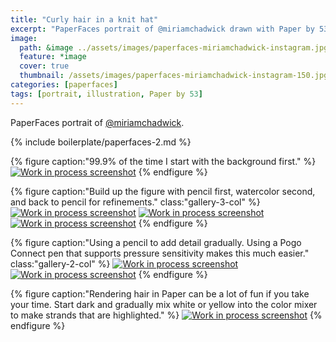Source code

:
 ```yaml
---
title: "Curly hair in a knit hat"
excerpt: "PaperFaces portrait of @miriamchadwick drawn with Paper by 53 on an iPad."
image: 
  path: &image ../assets/images/paperfaces-miriamchadwick-instagram.jpg 
  feature: *image
  cover: true
  thumbnail: /assets/images/paperfaces-miriamchadwick-instagram-150.jpg
categories: [paperfaces]
tags: [portrait, illustration, Paper by 53]
---
```


PaperFaces portrait of [@miriamchadwick](http://instagram.com/miriamchadwick).

{% include boilerplate/paperfaces-2.md %}

{% figure caption:"99.9% of the time I start with the background first." %}
[![Work in process screenshot](/assets/images/paperfaces-miriamchadwick-process-1-600.jpg)](/assets/images/paperfaces-miriamchadwick-process-1-lg.jpg)
{% endfigure %}

{% figure caption:"Build up the figure with pencil first, watercolor second, and back to pencil for refinements." class:"gallery-3-col" %}
[![Work in process screenshot](/assets/images/paperfaces-miriamchadwick-process-2-600.jpg)](/assets/images/paperfaces-miriamchadwick-process-2-lg.jpg)
[![Work in process screenshot](/assets/images/paperfaces-miriamchadwick-process-3-600.jpg)](/assets/images/paperfaces-miriamchadwick-process-3-lg.jpg)
[![Work in process screenshot](/assets/images/paperfaces-miriamchadwick-process-4-600.jpg)](/assets/images/paperfaces-miriamchadwick-process-4-lg.jpg)
{% endfigure %}

{% figure caption:"Using a pencil to add detail gradually. Using a Pogo Connect pen that supports pressure sensitivity makes this much easier." class:"gallery-2-col" %}
[![Work in process screenshot](/assets/images/paperfaces-miriamchadwick-process-5-600.jpg)](/assets/images/paperfaces-miriamchadwick-process-5-lg.jpg)
[![Work in process screenshot](/assets/images/paperfaces-miriamchadwick-process-6-600.jpg)](/assets/images/paperfaces-miriamchadwick-process-6-lg.jpg)
{% endfigure %}

{% figure caption:"Rendering hair in Paper can be a lot of fun if you take your time. Start dark and gradually mix white or yellow into the color mixer to make strands that are highlighted." %}
[![Work in process screenshot](/assets/images/paperfaces-miriamchadwick-process-7-600.jpg)](/assets/images/paperfaces-miriamchadwick-process-7-lg.jpg)
{% endfigure %}
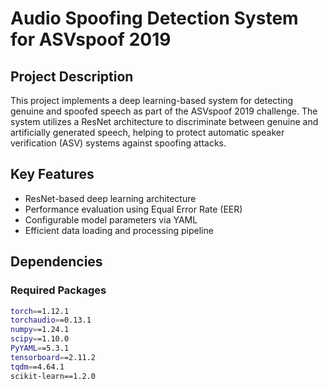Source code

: # Audio Spoofing Detection System for ASVspoof 2019
## Project Description
This project implements a deep learning-based system for detecting 
genuine and spoofed speech as part of the ASVspoof 2019 challenge. The system utilizes a
ResNet architecture to discriminate between genuine and artificially generated speech, 
helping to protect automatic speaker verification (ASV) systems against spoofing attacks.

## Key Features
- ResNet-based deep learning architecture
- Performance evaluation using Equal Error Rate (EER)
- Configurable model parameters via YAML
- Efficient data loading and processing pipeline

## Dependencies
### Required Packages
```bash
torch==1.12.1
torchaudio==0.13.1
numpy==1.24.1
scipy==1.10.0
PyYAML==5.3.1
tensorboard==2.11.2
tqdm==4.64.1
scikit-learn==1.2.0
```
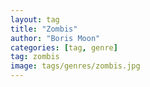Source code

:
 ```yaml
---
layout: tag
title: "Zombis"
author: "Boris Moon"
categories: [tag, genre]
tag: zombis
image: tags/genres/zombis.jpg
---
```

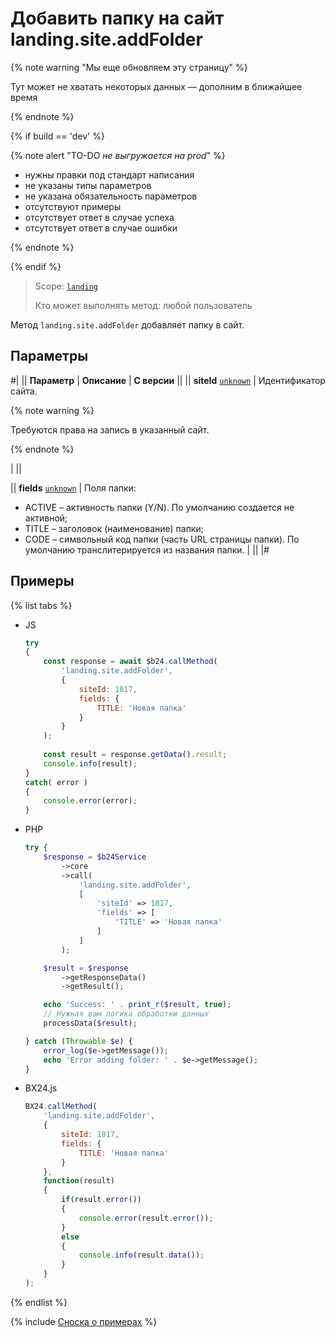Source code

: # Добавить папку на сайт landing.site.addFolder

{% note warning "Мы еще обновляем эту страницу" %}

Тут может не хватать некоторых данных — дополним в ближайшее время

{% endnote %}

{% if build == 'dev' %}

{% note alert "TO-DO _не выгружается на prod_" %}

- нужны правки под стандарт написания
- не указаны типы параметров
- не указана обязательность параметров
- отсутствуют примеры
- отсутствует ответ в случае успеха
- отсутствует ответ в случае ошибки

{% endnote %}

{% endif %}

> Scope: [`landing`](../../scopes/permissions.md)
>
> Кто может выполнять метод: любой пользователь

Метод `landing.site.addFolder` добавляет папку в сайт.

## Параметры

#|
|| **Параметр** | **Описание** | **С версии** ||
|| **siteId**
[`unknown`](../../data-types.md) | Идентификатор сайта. 

{% note warning %}

Требуются права на запись в указанный сайт.

{% endnote %}

 | ||

|| **fields**
[`unknown`](../../data-types.md) | Поля папки: 
- ACTIVE – активность папки (Y/N). По умолчанию создается не активной;
- TITLE – заголовок (наименование) папки; 
- CODE – символьный код папки (часть URL страницы папки). По умолчанию транслитерируется из названия папки. | ||
|#

## Примеры

{% list tabs %}

- JS


    ```js
    try
    {
    	const response = await $b24.callMethod(
    		'landing.site.addFolder',
    		{
    			siteId: 1817,
    			fields: {
    				TITLE: 'Новая папка'
    			}
    		}
    	);
    	
    	const result = response.getData().result;
    	console.info(result);
    }
    catch( error )
    {
    	console.error(error);
    }
    ```

- PHP


    ```php
    try {
        $response = $b24Service
            ->core
            ->call(
                'landing.site.addFolder',
                [
                    'siteId' => 1817,
                    'fields' => [
                        'TITLE' => 'Новая папка'
                    ]
                ]
            );
    
        $result = $response
            ->getResponseData()
            ->getResult();
    
        echo 'Success: ' . print_r($result, true);
        // Нужная вам логика обработки данных
        processData($result);
    
    } catch (Throwable $e) {
        error_log($e->getMessage());
        echo 'Error adding folder: ' . $e->getMessage();
    }
    ```

- BX24.js

    ```js
    BX24.callMethod(
        'landing.site.addFolder',
        {
            siteId: 1817,
            fields: {
                TITLE: 'Новая папка'
            }
        },
        function(result)
        {
            if(result.error())
            {
                console.error(result.error());
            }
            else
            {
                console.info(result.data());
            }
        }
    );
    ```

{% endlist %}

{% include [Сноска о примерах](../../../_includes/examples.md) %}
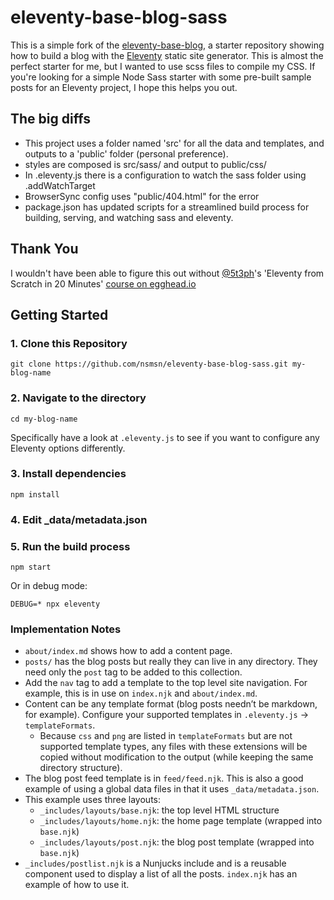 # eleventy-base-blog-sass

This is a simple fork of the [eleventy-base-blog](https://github.com/11ty/eleventy-base-blog), a starter repository showing how to build a blog with the [Eleventy](https://github.com/11ty/eleventy) static site generator. This is almost the perfect starter for me, but I wanted to use scss files to compile my CSS. If you're looking for a simple Node Sass starter with some pre-built sample posts for an Eleventy project, I hope this helps you out.


## The big diffs

* This project uses a folder named 'src' for all the data and templates, and outputs to a 'public' folder (personal preference).
* styles are composed is src/sass/ and output to public/css/
* In .eleventy.js there is a configuration to watch the sass folder using .addWatchTarget
* BrowserSync config uses "public/404.html" for the error
* package.json has updated scripts for a streamlined build process for building, serving, and watching sass and eleventy.


## Thank You

I wouldn't have been able to figure this out without [@5t3ph](https://github.com/5t3ph/)'s 'Eleventy from Scratch in 20 Minutes' [course on egghead.io](https://egghead.io/playlists/build-an-eleventy-11ty-site-from-scratch-bfd3)


## Getting Started

### 1. Clone this Repository

```
git clone https://github.com/nsmsn/eleventy-base-blog-sass.git my-blog-name
```


### 2. Navigate to the directory

```
cd my-blog-name
```

Specifically have a look at `.eleventy.js` to see if you want to configure any Eleventy options differently.

### 3. Install dependencies

```
npm install
```

### 4. Edit _data/metadata.json

### 5. Run the build process

```
npm start
```

Or in debug mode:
```
DEBUG=* npx eleventy
```


### Implementation Notes

* `about/index.md` shows how to add a content page.
* `posts/` has the blog posts but really they can live in any directory. They need only the `post` tag to be added to this collection.
* Add the `nav` tag to add a template to the top level site navigation. For example, this is in use on `index.njk` and `about/index.md`.
* Content can be any template format (blog posts needn’t be markdown, for example). Configure your supported templates in `.eleventy.js` -> `templateFormats`.
	* Because `css` and `png` are listed in `templateFormats` but are not supported template types, any files with these extensions will be copied without modification to the output (while keeping the same directory structure).
* The blog post feed template is in `feed/feed.njk`. This is also a good example of using a global data files in that it uses `_data/metadata.json`.
* This example uses three layouts:
  * `_includes/layouts/base.njk`: the top level HTML structure
  * `_includes/layouts/home.njk`: the home page template (wrapped into `base.njk`)
  * `_includes/layouts/post.njk`: the blog post template (wrapped into `base.njk`)
* `_includes/postlist.njk` is a Nunjucks include and is a reusable component used to display a list of all the posts. `index.njk` has an example of how to use it.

----

* Assignment:
Where a line in the material above holds "callMethod", copy that line.

* Exercise answer:
    	const response = await $b24.callMethod(
    BX24.callMethod(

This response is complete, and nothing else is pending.